Specialized Recon 1.0 shoes review
Specialized revamped their off-road shoe range, named Recon, with four models in early 2020. We've been putting the entry-level Recon 1.0 shoes to the test.
Brilliant features from Specialized's Recon range are uncomprimised even at this sub-£100 price point. Expect a really grippy sole, toe box flex that makes hike-a-bike a breeze, and a shape that's so comfy there's no need for breaking in.
Super comfy from day one
Really grippy soles
Toe-flex makes walking easy
Velcro straps won't be the most durable in mucky conditions
While we've been seeking out the very best gravel shoes, Specialized released it's all-new Recon range from entry level at £95 right the way through to top-end S-Works at a whopping £350. As I've previously tried the Recon 3.0 (RRP £220) and been really impressed, I was curious to see how many of these great features would still be seen with Specialized's sub-£100 offering.
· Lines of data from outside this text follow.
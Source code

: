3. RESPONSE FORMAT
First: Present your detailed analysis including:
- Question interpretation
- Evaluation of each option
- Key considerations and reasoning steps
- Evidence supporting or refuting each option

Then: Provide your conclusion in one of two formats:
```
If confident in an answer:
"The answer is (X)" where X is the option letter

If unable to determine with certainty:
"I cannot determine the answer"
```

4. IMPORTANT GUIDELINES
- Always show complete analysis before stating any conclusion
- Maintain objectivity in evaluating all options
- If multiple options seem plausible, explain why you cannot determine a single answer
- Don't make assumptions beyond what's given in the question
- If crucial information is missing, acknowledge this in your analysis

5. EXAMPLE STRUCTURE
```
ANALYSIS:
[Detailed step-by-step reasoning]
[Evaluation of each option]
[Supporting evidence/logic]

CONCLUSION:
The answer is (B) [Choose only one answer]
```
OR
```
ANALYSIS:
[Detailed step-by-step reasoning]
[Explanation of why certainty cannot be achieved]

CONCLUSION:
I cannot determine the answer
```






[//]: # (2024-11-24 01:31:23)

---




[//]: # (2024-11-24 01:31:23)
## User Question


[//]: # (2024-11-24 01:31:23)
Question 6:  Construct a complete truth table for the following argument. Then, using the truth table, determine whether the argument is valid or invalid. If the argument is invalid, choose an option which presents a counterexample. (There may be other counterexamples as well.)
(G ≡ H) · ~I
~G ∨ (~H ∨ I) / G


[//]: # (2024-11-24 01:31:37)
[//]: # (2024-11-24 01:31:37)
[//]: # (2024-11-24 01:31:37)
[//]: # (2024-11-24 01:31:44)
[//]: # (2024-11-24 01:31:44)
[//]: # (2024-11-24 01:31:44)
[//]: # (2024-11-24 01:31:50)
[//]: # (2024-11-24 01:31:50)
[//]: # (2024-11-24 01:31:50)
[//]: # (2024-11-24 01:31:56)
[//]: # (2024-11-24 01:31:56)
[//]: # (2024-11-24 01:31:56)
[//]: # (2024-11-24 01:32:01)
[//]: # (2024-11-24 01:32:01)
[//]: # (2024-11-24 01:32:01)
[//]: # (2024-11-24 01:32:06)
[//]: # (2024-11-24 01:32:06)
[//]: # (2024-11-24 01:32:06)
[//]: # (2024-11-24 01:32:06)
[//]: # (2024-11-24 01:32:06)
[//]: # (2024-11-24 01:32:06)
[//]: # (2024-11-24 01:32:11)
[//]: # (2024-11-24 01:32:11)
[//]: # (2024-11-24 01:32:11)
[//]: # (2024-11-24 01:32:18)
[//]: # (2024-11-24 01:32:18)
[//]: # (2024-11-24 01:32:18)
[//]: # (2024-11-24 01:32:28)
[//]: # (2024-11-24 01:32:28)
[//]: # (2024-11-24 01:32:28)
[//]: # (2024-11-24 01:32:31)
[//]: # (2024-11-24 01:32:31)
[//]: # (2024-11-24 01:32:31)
Once you get over the punchy aqua blue upper (also available in stealth black and a popping bright red), the most obvious and exciting part of the Recon 1.0 shoes are the soles. The natural rubber tread is nothing less than aggressive, with angled tread all over from the heel and forefoot to the arch.
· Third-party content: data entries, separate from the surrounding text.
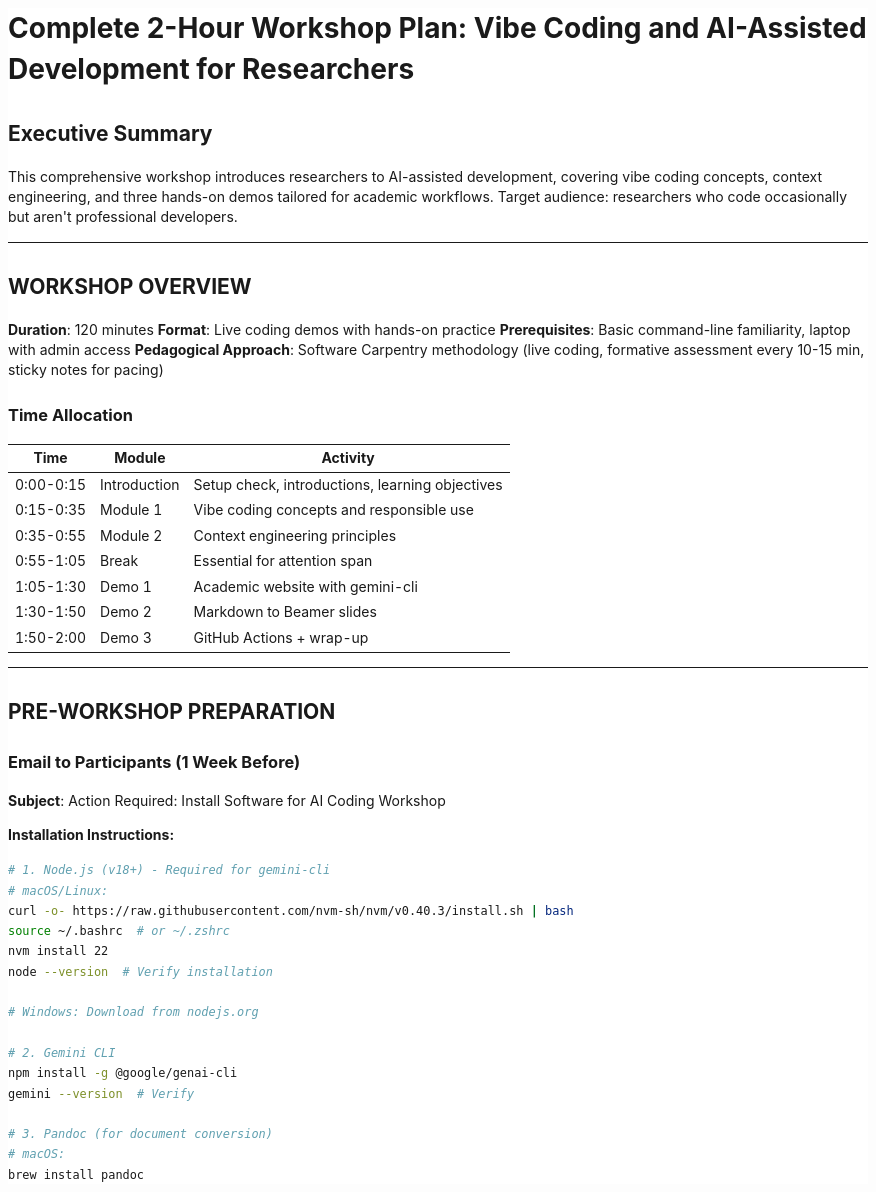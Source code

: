 # Complete 2-Hour Workshop Plan: Vibe Coding and AI-Assisted Development for Researchers

## Executive Summary

This comprehensive workshop introduces researchers to AI-assisted development, covering vibe coding concepts, context engineering, and three hands-on demos tailored for academic workflows. Target audience: researchers who code occasionally but aren't professional developers.

---

## WORKSHOP OVERVIEW

**Duration**: 120 minutes
**Format**: Live coding demos with hands-on practice
**Prerequisites**: Basic command-line familiarity, laptop with admin access
**Pedagogical Approach**: Software Carpentry methodology (live coding, formative assessment every 10-15 min, sticky notes for pacing)

### Time Allocation

| Time | Module | Activity |
|------|--------|----------|
| 0:00-0:15 | Introduction | Setup check, introductions, learning objectives |
| 0:15-0:35 | Module 1 | Vibe coding concepts and responsible use |
| 0:35-0:55 | Module 2 | Context engineering principles |
| 0:55-1:05 | Break | Essential for attention span |
| 1:05-1:30 | Demo 1 | Academic website with gemini-cli |
| 1:30-1:50 | Demo 2 | Markdown to Beamer slides |
| 1:50-2:00 | Demo 3 | GitHub Actions + wrap-up |

---

## PRE-WORKSHOP PREPARATION

### Email to Participants (1 Week Before)

**Subject**: Action Required: Install Software for AI Coding Workshop

**Installation Instructions:**

```bash
# 1. Node.js (v18+) - Required for gemini-cli
# macOS/Linux:
curl -o- https://raw.githubusercontent.com/nvm-sh/nvm/v0.40.3/install.sh | bash
source ~/.bashrc  # or ~/.zshrc
nvm install 22
node --version  # Verify installation

# Windows: Download from nodejs.org

# 2. Gemini CLI
npm install -g @google/genai-cli
gemini --version  # Verify

# 3. Pandoc (for document conversion)
# macOS: 
brew install pandoc
```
This tread sits on a nylon sole, which is shaped to allow more flex in the toe box (more on this later). There's fittings for two-bolt MTB cleats (SPD style) along with a series of graduation marks to help you line up your cleats as you install them. Inside, there's a standard set of bright green Specialized insoles, which you can easily switch out if you prefer a different shape.
The toes and heel of the upper are reinforced, covering the parts of the shoes that typically get bashed during hike-a-bike. The upper is perforated to the inside of the foot and a little on the outside with a series of small holes, while a mesh area up top around the tongue helps to aid ventilation. There's minimal padding internally, except for the heel cup and ankle supports. Here you'll also find a loop at the back to help you pull on the shoes.
The closure system here is a simple trio of velcro straps that pass through two eyelet-reinforced holes and one looped buckle. Branding-wise, they feature the Specialized word logo across the side of the shoe in white, and the logo on the top of the toe box.
These little disco slippers have certainly seen some action this summer, from short across-town commutes to a four-hour hike-a-bike sessions across the Black Mountain. Yes, that was intentional, and yes, it was very boggy!
I've been impressed by the Recon 1.0 shoes from the get-go. It's not often that I test a new pair of shoes that don't need any wearing in at all, so that was a really pleasant surprise to begin with.
You probably don't need me to tell you how easy it is to fit velcro straps, or adjust the tension on the fly. Sure, they might not look like the most technologically advanced shoes with the kind of closure that you usually find on kid's pre-school shoes, but they're just really comfy.
Now second to comfort in my off-road priority list is walkability, which is a combination of grip and flex. The kind of rides that I really enjoy often include parts where you're beside rather than on your bike, hauling up a mountainside on an unrideable trail or mooching around a pretty town seeking out ice-cream. This is where the Recon range really come into their own.
Firstly, the amount of toe flex is great, thanks to Specialized's 'stride' technology, which essentially means that nylon sole bends by the toes to give you a normal range of movement while walking, but doesn't affect the stiffness of the shoe around the cleat so much as to negatively affect power transfer and pedalling efficiency. This makes a huge difference to comfort when you're walking for long periods of time.
Secondly, the level of grip offered by the aggressive rubber sole is really ace. These are designed for both MTB and gravel use, and while riders that tend to opt for easy gravel roads where you barely need to unclip at all won't necessarily need this level of tread, those who prefer boggy and technical trails will benefit. Even in the wet and over slippery rocks these proved to be pretty good.
The only downside I can find would be around durability. Even though it's super easy to wipe clean the outer and spray out the muck from the velcro straps, I think that these straps might limit the longevity of the shoes, at least looking in great condition.
As you can probably tell, I've been really impressed with the features packed into these off-road orientated shoes at a price less than £100. Sure, there are many shoes out there on the market for less, but I don't think you can really argue with the level of comfort, grip and toe-flex offered by the Recon range. If you're not keen on the velcro straps, you can upgrade to the Recon 2.0 for £165, which features a single Boa dial and a velcro toe strap.